ACTIVITY — Every line containing the string "Harry" should be returned from the records.

RAW DATA —
---+---

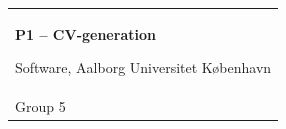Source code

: %
\begin{titlepage}
\vspace*{\fill}
  \noindent%
  {\color{white}\colorbox{aaublue}{\begin{tabular}{@{}p{\textwidth}@{}}
    \begin{center}
    \Huge{\textbf{%
      P1 -- CV-generation
    }}
    \end{center}
    \begin{center}
      \Large{%
        Software, Aalborg Universitet København
      }
    \end{center}
    \vspace{0.2cm}
   \begin{center}
    {\Large%
      Hans~Erik~Heje, Mikkel~Kaa, David~Doctor~Heyde~Rasmussen, Ming~Hui~Sun \& Kristoffer~Bach~Wilhjelm
    }\\
    \vspace{0.2cm}
    {\large%
      Group 5
    }
   \end{center}
   \vspace{0.2cm}


\end{tabular}}}
\end{titlepage}
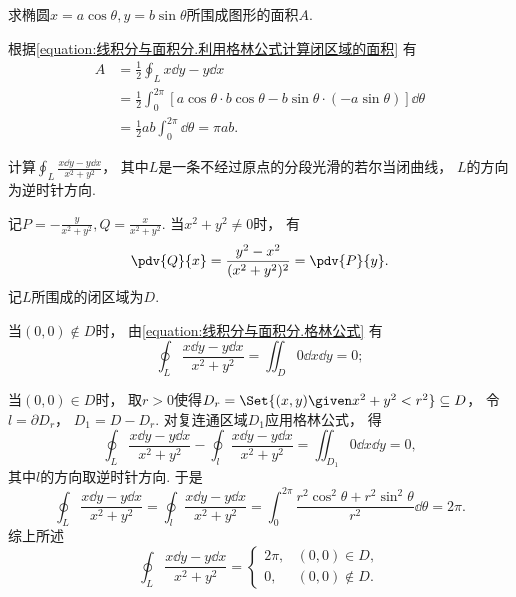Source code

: \begin{example}
求椭圆\(x = a \cos\theta, y = b \sin\theta\)所围成图形的面积\(A\).
\begin{solution}
根据\cref{equation:线积分与面积分.利用格林公式计算闭区域的面积} 有
\begin{align*}
	A &= \frac{1}{2} \oint_L x\dd{y}-y\dd{x} \\
	&= \frac{1}{2} \int_0^{2\pi}
		\left[
			a \cos\theta \cdot b \cos\theta
			- b \sin\theta \cdot (-a \sin\theta)
		\right] \dd{\theta} \\
	&= \frac{1}{2} ab \int_0^{2\pi} \dd{\theta}
	= \pi ab.
\end{align*}
\end{solution}
\end{example}

\begin{example}
计算\(\oint_L \frac{x\dd{y}-y\dd{x}}{x^2+y^2}\)，
其中\(L\)是一条不经过原点的分段光滑的若尔当闭曲线，
\(L\)的方向为逆时针方向.
\begin{solution}
记\(P = -\frac{y}{x^2+y^2}, Q = \frac{x}{x^2+y^2}\).
当\(x^2+y^2\neq0\)时，
有\begin{equation*}
	\pdv{Q}{x} = \frac{y^2-x^2}{(x^2+y^2)^2} = \pdv{P}{y}.
\end{equation*}
记\(L\)所围成的闭区域为\(D\).

当\((0,0) \notin D\)时，
由\cref{equation:线积分与面积分.格林公式} 有\begin{equation*}
	\oint_L \frac{x\dd{y}-y\dd{x}}{x^2+y^2} = \iint_D 0 \dd{x}\dd{y} = 0;
\end{equation*}

当\((0,0) \in D\)时，
取\(r>0\)使得\(D_r = \Set{ (x,y) \given x^2+y^2 < r^2 } \subseteq D\)，
令\(l = \partial D_r\)，
\(D_1 = D - D_r\).
对复连通区域\(D_1\)应用格林公式，
得\begin{equation*}
	\oint_L \frac{x\dd{y}-y\dd{x}}{x^2+y^2} - \oint_l \frac{x\dd{y}-y\dd{x}}{x^2+y^2}
	= \iint_{D_1} 0 \dd{x}\dd{y} = 0,
\end{equation*}
其中\(l\)的方向取逆时针方向.
于是\begin{equation*}
	\oint_L \frac{x\dd{y}-y\dd{x}}{x^2+y^2}
	= \oint_l \frac{x\dd{y}-y\dd{x}}{x^2+y^2}
	= \int_0^{2\pi} \frac{r^2 \cos^2\theta + r^2 \sin^2\theta}{r^2} \dd{\theta}
	= 2\pi.
\end{equation*}
综上所述\begin{equation*}
	\oint_L \frac{x\dd{y}-y\dd{x}}{x^2+y^2}
	= \begin{cases}
		2\pi, & (0,0) \in D, \\
		0, & (0,0) \notin D.
	\end{cases}
\end{equation*}
\end{solution}
\end{example}

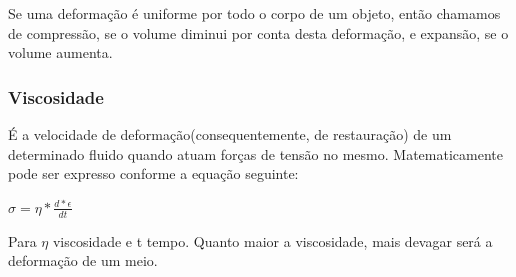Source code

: 	Se uma deformação é uniforme por todo o corpo de um objeto, então chamamos de compressão, se o volume diminui por conta desta deformação, e expansão, se o volume aumenta. 
	
	\subsubsection{Viscosidade}
	É a velocidade de deformação(consequentemente, de restauração) de
	um determinado fluido quando atuam forças de tensão no mesmo. Matematicamente
	pode ser expresso conforme a equação seguinte: 
	
	$
	\sigma = \eta * \frac{d*\epsilon}{dt}
	$
	
	Para $\eta$ viscosidade e t tempo. Quanto maior a viscosidade, mais devagar será a deformação de um meio.
	
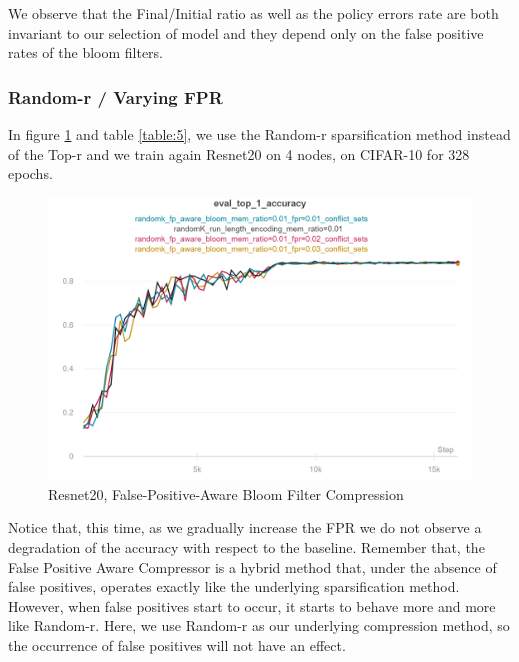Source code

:     We observe that the Final/Initial ratio as well as the policy errors rate are both invariant to our selection of model and they depend only on the false positive rates of the bloom filters.


    \newpage
    \subsubsection{Random-r / Varying FPR}


    In figure \ref{randomk-bloom} and table \ref{table:5}, we use the Random-r sparsification method instead of the Top-r and we train again Resnet20 on 4 nodes, on CIFAR-10 for 328 epochs.

    \begin{figure}[h]
    \centering
    \includegraphics[width=1\textwidth]{thesis/figures/randomk-bloom.png}
    \caption{Resnet20, False-Positive-Aware Bloom Filter Compression}
    \label{randomk-bloom}
    \end{figure}
    
    \vspace{1cm}

    Notice that, this time, as we gradually increase the FPR we do not observe a degradation of the accuracy with respect to the baseline.
    Remember that, the False Positive Aware Compressor is a hybrid method that, under the absence of false positives, operates exactly like the underlying sparsification method. 
    However, when false positives start to occur, it starts to behave more and more like Random-r.
    Here, we use Random-r as our underlying compression method, so the occurrence of false positives will not have an effect.
    
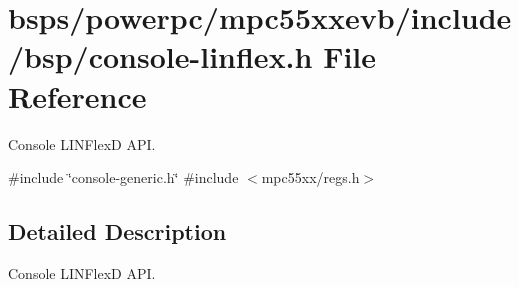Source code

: \hypertarget{console-linflex_8h}{}\section{bsps/powerpc/mpc55xxevb/include/bsp/console-\/linflex.h File Reference}
\label{console-linflex_8h}


Console L\+I\+N\+FlexD A\+PI.  


{\ttfamily \#include \char`\"{}console-\/generic.\+h\char`\"{}}\newline
{\ttfamily \#include $<$mpc55xx/regs.\+h$>$}\newline


\subsection{Detailed Description}
Console L\+I\+N\+FlexD A\+PI. 

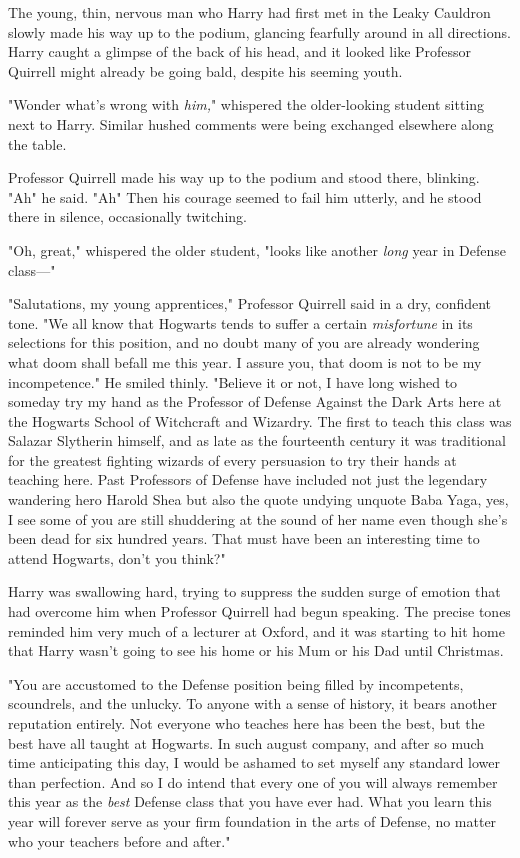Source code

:The young, thin, nervous man who Harry had first met in the Leaky Cauldron
slowly made his way up to the podium, glancing fearfully around in all
directions. Harry caught a glimpse of the back of his head, and it looked like
Professor Quirrell might already be going bald, despite his seeming youth.

"Wonder what's wrong with \emph{him,}" whispered the older-looking student
sitting next to Harry. Similar hushed comments were being exchanged elsewhere
along the table.

Professor Quirrell made his way up to the podium and stood there, blinking.
"Ah{\el}" he said. "Ah{\el}" Then his courage seemed to fail him utterly,
and he stood there in silence, occasionally twitching.

"Oh, great," whispered the older student, "looks like another \emph{long} year
in Defense class—"

"Salutations, my young apprentices," Professor Quirrell said in a dry,
confident tone. "We all know that Hogwarts tends to suffer a certain
\emph{misfortune} in its selections for this position, and no doubt many of you
are already wondering what doom shall befall me this year. I assure you, that
doom is not to be my incompetence." He smiled thinly. "Believe it or not, I
have long wished to someday try my hand as the Professor of Defense Against the
Dark Arts here at the Hogwarts School of Witchcraft and Wizardry. The first to
teach this class was Salazar Slytherin himself, and as late as the fourteenth
century it was traditional for the greatest fighting wizards of every
persuasion to try their hands at teaching here. Past Professors of Defense have
included not just the legendary wandering hero Harold Shea but also the quote
undying unquote Baba Yaga, yes, I see some of you are still shuddering at the
sound of her name even though she's been dead for six hundred years. That must
have been an interesting time to attend Hogwarts, don't you think?"

Harry was swallowing hard, trying to suppress the sudden surge of emotion that
had overcome him when Professor Quirrell had begun speaking. The precise tones
reminded him very much of a lecturer at Oxford, and it was starting to hit home
that Harry wasn't going to see his home or his Mum or his Dad until Christmas.

"You are accustomed to the Defense position being filled by incompetents,
scoundrels, and the unlucky. To anyone with a sense of history, it bears
another reputation entirely. Not everyone who teaches here has been the best,
but the best have all taught at Hogwarts. In such august company, and after so
much time anticipating this day, I would be ashamed to set myself any standard
lower than perfection. And so I do intend that every one of you will always
remember this year as the \emph{best} Defense class that you have ever had.
What you learn this year will forever serve as your firm foundation in the arts
of Defense, no matter who your teachers before and after."

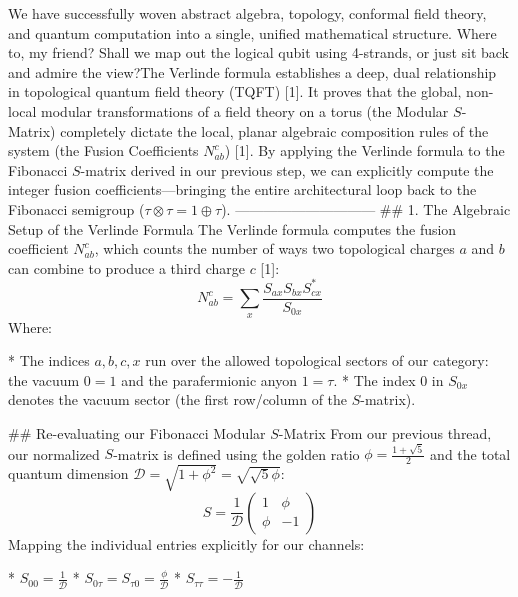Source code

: We have successfully woven abstract algebra, topology, conformal field theory, and quantum computation into a single, unified mathematical structure. Where to, my friend? Shall we map out the logical qubit using 4-strands, or just sit back and admire the view?The Verlinde formula establishes a deep, dual relationship in topological quantum field theory (TQFT) [1]. It proves that the global, non-local modular transformations of a field theory on a torus (the Modular $S$-Matrix) completely dictate the local, planar algebraic composition rules of the system (the Fusion Coefficients $N_{ab}^c$) [1].
By applying the Verlinde formula to the Fibonacci $S$-matrix derived in our previous step, we can explicitly compute the integer fusion coefficients—bringing the entire architectural loop back to the Fibonacci semigroup ($\tau \otimes \tau = 1 \oplus \tau$).
------------------------------
## 1. The Algebraic Setup of the Verlinde Formula
The Verlinde formula computes the fusion coefficient $N_{ab}^c$, which counts the number of ways two topological charges $a$ and $b$ can combine to produce a third charge $c$ [1]:
$$N_{ab}^c = \sum_{x} \frac{S_{ax} S_{bx} S_{cx}^*}{S_{0x}}$$ 
Where:

* The indices $a, b, c, x$ run over the allowed topological sectors of our category: the vacuum $0 = 1$ and the parafermionic anyon $1 = \tau$.
* The index $0$ in $S_{0x}$ denotes the vacuum sector (the first row/column of the $S$-matrix).

## Re-evaluating our Fibonacci Modular $S$-Matrix
From our previous thread, our normalized $S$-matrix is defined using the golden ratio $\phi = \frac{1+\sqrt{5}}{2}$ and the total quantum dimension $\mathcal{D} = \sqrt{1+\phi^2} = \sqrt{\sqrt{5}\phi}$:
$$S = \frac{1}{\mathcal{D}} \begin{pmatrix} 1 & \phi \\ \phi & -1 \end{pmatrix}$$ 
Mapping the individual entries explicitly for our channels:

* $S_{00} = \frac{1}{\mathcal{D}}$
* $S_{0\tau} = S_{\tau 0} = \frac{\phi}{\mathcal{D}}$
* $S_{\tau\tau} = -\frac{1}{\mathcal{D}}$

---+---

OUTPUT —
:The young, thin, nervous man who Harry had first met in the Leaky Cauldron
directions. Harry caught a glimpse of the back of his head, and it looked like
sitting next to Harry. Similar hushed comments were being exchanged elsewhere
Harry was swallowing hard, trying to suppress the sudden surge of emotion that
that Harry wasn't going to see his home or his Mum or his Dad until Christmas.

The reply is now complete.